— What is being asked —
Nothing but the text of the records belongs in your answer: repeat all of it exactly and leave out the images.

⟨

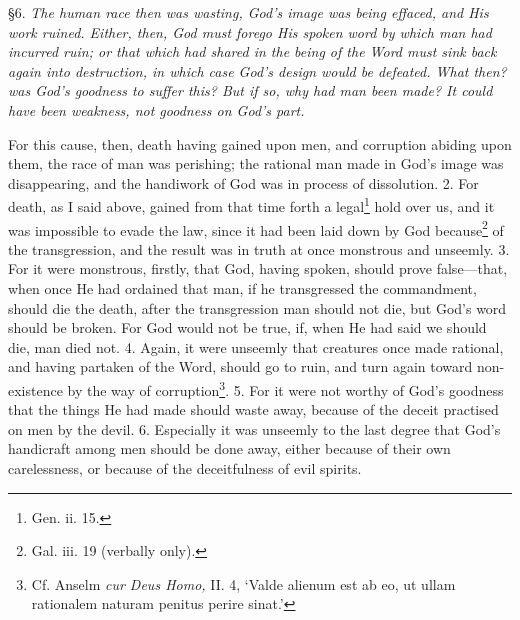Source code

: 
§6. \emph{The human race then was wasting, God’s image was being effaced, and His work ruined. Either, then, God must forego His spoken word by which man had incurred ruin; or that which had shared in the being of the Word must sink back again into destruction, in which case God’s design would be defeated. What then? was God’s goodness to suffer this? But if so, why had man been made? It could have been weakness, not goodness on God’s part.}

For this cause, then, death having gained upon men, and corruption abiding upon them, the race of man was perishing; the rational man made in God’s image was disappearing, and the handiwork of God was in process of dissolution. 2. For death, as I said above, gained from that time forth a legal\footnote{Gen. ii. 15.} hold over us, and it was impossible to evade the law, since it had been laid down by God because\footnote{Gal. iii. 19 (verbally only).} of the transgression, and the result was in truth at once monstrous and unseemly. 3. For it were monstrous, firstly, that God, having spoken, should prove false—that, when once He had ordained that man, if he transgressed the commandment, should die the death, after the transgression man should not die, but God’s word should be broken. For God would not be true, if, when He had said we should die, man died not. 4. Again, it were unseemly that creatures once made rational, and having partaken of the Word, should go to ruin, and turn again toward non-existence by the way of corruption\footnote{Cf. Anselm \emph{cur Deus Homo,} II. 4, ‘Valde alienum est ab eo, ut ullam rationalem naturam penitus perire sinat.’}. 5. For it were not worthy of God’s goodness that the things He had made should waste away, because of the deceit practised on men by the devil. 6. Especially it was unseemly to the last degree that God’s handicraft among men should be done away, either because of their own carelessness, or because of the deceitfulness of evil spirits.

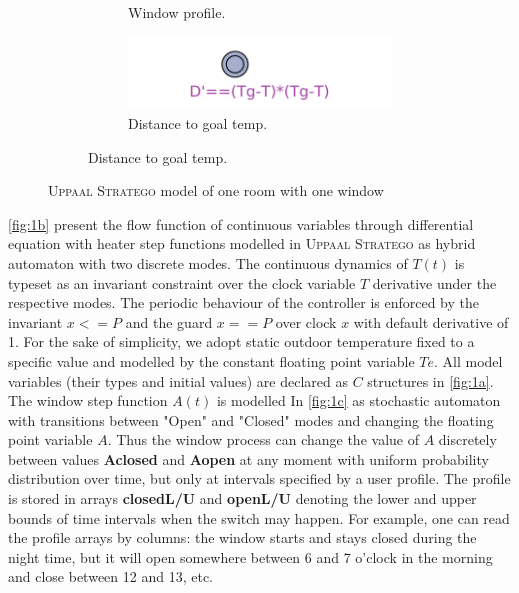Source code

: \begin{figure}[!htb]
\begin{subfigure}{0.35\textwidth}
\begin{subfigure}{\textwidth}
            \caption{Window profile.} \label{fig:1c}
          \end{subfigure}
          \begin{subfigure}{\textwidth}
            \includegraphics[width=\linewidth]{images/distancetogoal.png}
            \caption{Distance to goal temp.} \label{fig:1d}
          \end{subfigure}     

      \end{subfigure}
      
      \caption{\textsc{Uppaal Stratego} model of one room with one window}
    \end{figure}

    \autoref{fig:1b} present the flow function of continuous variables through
     differential equation with heater step functions 
    modelled in \textsc{Uppaal Stratego} as hybrid automaton with two discrete 
    modes. The continuous dynamics of $T(t)$ is typeset as an invariant constraint over the 
    clock variable $T$ derivative under the respective modes. The periodic 
    behaviour of the controller is enforced by the invariant $x<=P$ and the
     guard $x==P$ over clock $x$ with default derivative of 1. For the 
     sake of simplicity,
    we adopt static outdoor temperature fixed to a specific value and 
    modelled by the constant floating point variable $Te$. All model
    variables (their types and initial values) are declared as $C$ structures
    in \autoref{fig:1a}. The window step function $A(t)$ is modelled In
    \autoref{fig:1c} as stochastic automaton with transitions between "Open"
    and "Closed" modes and changing the floating point variable $A$. Thus
    the window process can change the value of $A$ discretely between values
    \textbf{Aclosed} and \textbf{Aopen} at any moment with uniform probability 
    distribution over time, but only at intervals specified by a user 
    profile. The profile is stored in arrays \textbf{closedL/U} and \textbf{openL/U}
    denoting the lower and upper bounds of time intervals when the switch 
    may happen. For example, one can read the profile arrays by columns:
    the window starts and stays closed during the night time, but it will 
    open somewhere between 6 and 7 o'clock in the morning and close between
    12 and 13, etc. 

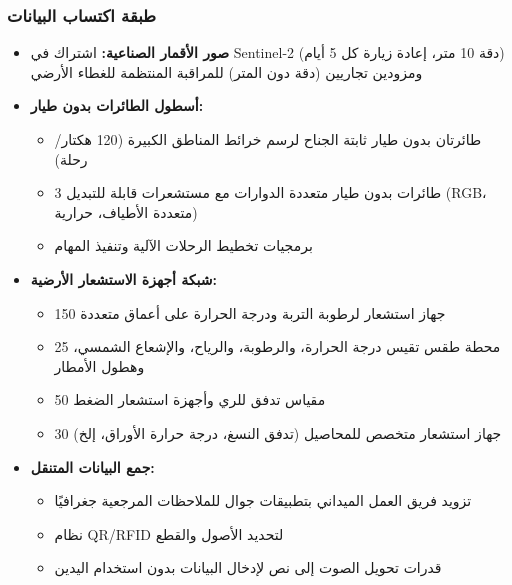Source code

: \subsubsection{طبقة اكتساب البيانات}
\begin{itemize}
    \item \textbf{صور الأقمار الصناعية:} اشتراك في Sentinel-2 (دقة 10 متر، إعادة زيارة كل 5 أيام) ومزودين تجاريين (دقة دون المتر) للمراقبة المنتظمة للغطاء الأرضي
    
    \item \textbf{أسطول الطائرات بدون طيار:} 
    \begin{itemize}
        \item طائرتان بدون طيار ثابتة الجناح لرسم خرائط المناطق الكبيرة (120 هكتار/رحلة)
        \item 3 طائرات بدون طيار متعددة الدوارات مع مستشعرات قابلة للتبديل (RGB، متعددة الأطياف، حرارية)
        \item برمجيات تخطيط الرحلات الآلية وتنفيذ المهام
    \end{itemize}
    
    \item \textbf{شبكة أجهزة الاستشعار الأرضية:}
    \begin{itemize}
        \item 150 جهاز استشعار لرطوبة التربة ودرجة الحرارة على أعماق متعددة
        \item 25 محطة طقس تقيس درجة الحرارة، والرطوبة، والرياح، والإشعاع الشمسي، وهطول الأمطار
        \item 50 مقياس تدفق للري وأجهزة استشعار الضغط
        \item 30 جهاز استشعار متخصص للمحاصيل (تدفق النسغ، درجة حرارة الأوراق، إلخ)
    \end{itemize}
    
    \item \textbf{جمع البيانات المتنقل:}
    \begin{itemize}
        \item تزويد فريق العمل الميداني بتطبيقات جوال للملاحظات المرجعية جغرافيًا
        \item نظام QR/RFID لتحديد الأصول والقطع
        \item قدرات تحويل الصوت إلى نص لإدخال البيانات بدون استخدام اليدين
    \end{itemize}
\end{itemize}

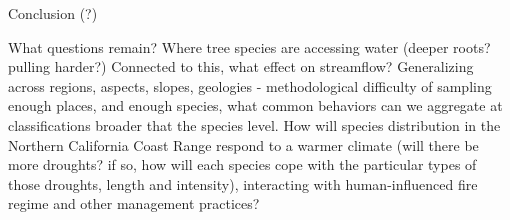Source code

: Conclusion (?)

What questions remain?  Where tree species are accessing water (deeper roots?  pulling harder?) Connected to this, what effect on streamflow?  Generalizing across regions, aspects, slopes, geologies - methodological difficulty of sampling enough places, and enough species, what common behaviors can we aggregate at classifications broader that the species level.  How will species distribution in the Northern California Coast Range respond to a warmer climate (will there be more droughts? if so, how will each species cope with the particular types of those droughts, length and intensity), interacting with human-influenced fire regime and other management practices?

⟩

— Answer box —
Source code

: 
§6. \emph{The human race then was wasting, God’s image was being effaced, and His work ruined. Either, then, God must forego His spoken word by which man had incurred ruin; or that which had shared in the being of the Word must sink back again into destruction, in which case God’s design would be defeated. What then? was God’s goodness to suffer this? But if so, why had man been made? It could have been weakness, not goodness on God’s part.}

For this cause, then, death having gained upon men, and corruption abiding upon them, the race of man was perishing; the rational man made in God’s image was disappearing, and the handiwork of God was in process of dissolution. 2. For death, as I said above, gained from that time forth a legal\footnote{Gen. ii. 15.} hold over us, and it was impossible to evade the law, since it had been laid down by God because\footnote{Gal. iii. 19 (verbally only).} of the transgression, and the result was in truth at once monstrous and unseemly. 3. For it were monstrous, firstly, that God, having spoken, should prove false—that, when once He had ordained that man, if he transgressed the commandment, should die the death, after the transgression man should not die, but God’s word should be broken. For God would not be true, if, when He had said we should die, man died not. 4. Again, it were unseemly that creatures once made rational, and having partaken of the Word, should go to ruin, and turn again toward non-existence by the way of corruption\footnote{Cf. Anselm \emph{cur Deus Homo,} II. 4, ‘Valde alienum est ab eo, ut ullam rationalem naturam penitus perire sinat.’}. 5. For it were not worthy of God’s goodness that the things He had made should waste away, because of the deceit practised on men by the devil. 6. Especially it was unseemly to the last degree that God’s handicraft among men should be done away, either because of their own carelessness, or because of the deceitfulness of evil spirits.

Source code

: \begin{figure}[!htb]
\begin{subfigure}{0.35\textwidth}
\begin{subfigure}{\textwidth}
            \caption{Window profile.} \label{fig:1c}
          \end{subfigure}
          \begin{subfigure}{\textwidth}
            \includegraphics[width=\linewidth]{images/distancetogoal.png}
            \caption{Distance to goal temp.} \label{fig:1d}
          \end{subfigure}     

      \end{subfigure}
      
      \caption{\textsc{Uppaal Stratego} model of one room with one window}
    \end{figure}

    \autoref{fig:1b} present the flow function of continuous variables through
     differential equation with heater step functions 
    modelled in \textsc{Uppaal Stratego} as hybrid automaton with two discrete 
    modes. The continuous dynamics of $T(t)$ is typeset as an invariant constraint over the 
    clock variable $T$ derivative under the respective modes. The periodic 
    behaviour of the controller is enforced by the invariant $x<=P$ and the
     guard $x==P$ over clock $x$ with default derivative of 1. For the 
     sake of simplicity,
    we adopt static outdoor temperature fixed to a specific value and 
    modelled by the constant floating point variable $Te$. All model
    variables (their types and initial values) are declared as $C$ structures
    in \autoref{fig:1a}. The window step function $A(t)$ is modelled In
    \autoref{fig:1c} as stochastic automaton with transitions between "Open"
    and "Closed" modes and changing the floating point variable $A$. Thus
    the window process can change the value of $A$ discretely between values
    \textbf{Aclosed} and \textbf{Aopen} at any moment with uniform probability 
    distribution over time, but only at intervals specified by a user 
    profile. The profile is stored in arrays \textbf{closedL/U} and \textbf{openL/U}
    denoting the lower and upper bounds of time intervals when the switch 
    may happen. For example, one can read the profile arrays by columns:
    the window starts and stays closed during the night time, but it will 
    open somewhere between 6 and 7 o'clock in the morning and close between
    12 and 13, etc. 

Source code

: \subsubsection{طبقة اكتساب البيانات}
\begin{itemize}
    \item \textbf{صور الأقمار الصناعية:} اشتراك في Sentinel-2 (دقة 10 متر، إعادة زيارة كل 5 أيام) ومزودين تجاريين (دقة دون المتر) للمراقبة المنتظمة للغطاء الأرضي
    
    \item \textbf{أسطول الطائرات بدون طيار:} 
    \begin{itemize}
        \item طائرتان بدون طيار ثابتة الجناح لرسم خرائط المناطق الكبيرة (120 هكتار/رحلة)
        \item 3 طائرات بدون طيار متعددة الدوارات مع مستشعرات قابلة للتبديل (RGB، متعددة الأطياف، حرارية)
        \item برمجيات تخطيط الرحلات الآلية وتنفيذ المهام
    \end{itemize}
    
    \item \textbf{شبكة أجهزة الاستشعار الأرضية:}
    \begin{itemize}
        \item 150 جهاز استشعار لرطوبة التربة ودرجة الحرارة على أعماق متعددة
        \item 25 محطة طقس تقيس درجة الحرارة، والرطوبة، والرياح، والإشعاع الشمسي، وهطول الأمطار
        \item 50 مقياس تدفق للري وأجهزة استشعار الضغط
        \item 30 جهاز استشعار متخصص للمحاصيل (تدفق النسغ، درجة حرارة الأوراق، إلخ)
    \end{itemize}
    
    \item \textbf{جمع البيانات المتنقل:}
    \begin{itemize}
        \item تزويد فريق العمل الميداني بتطبيقات جوال للملاحظات المرجعية جغرافيًا
        \item نظام QR/RFID لتحديد الأصول والقطع
        \item قدرات تحويل الصوت إلى نص لإدخال البيانات بدون استخدام اليدين
    \end{itemize}
\end{itemize}

Source code

: Conclusion (?)

What questions remain?  Where tree species are accessing water (deeper roots?  pulling harder?) Connected to this, what effect on streamflow?  Generalizing across regions, aspects, slopes, geologies - methodological difficulty of sampling enough places, and enough species, what common behaviors can we aggregate at classifications broader that the species level.  How will species distribution in the Northern California Coast Range respond to a warmer climate (will there be more droughts? if so, how will each species cope with the particular types of those droughts, length and intensity), interacting with human-influenced fire regime and other management practices?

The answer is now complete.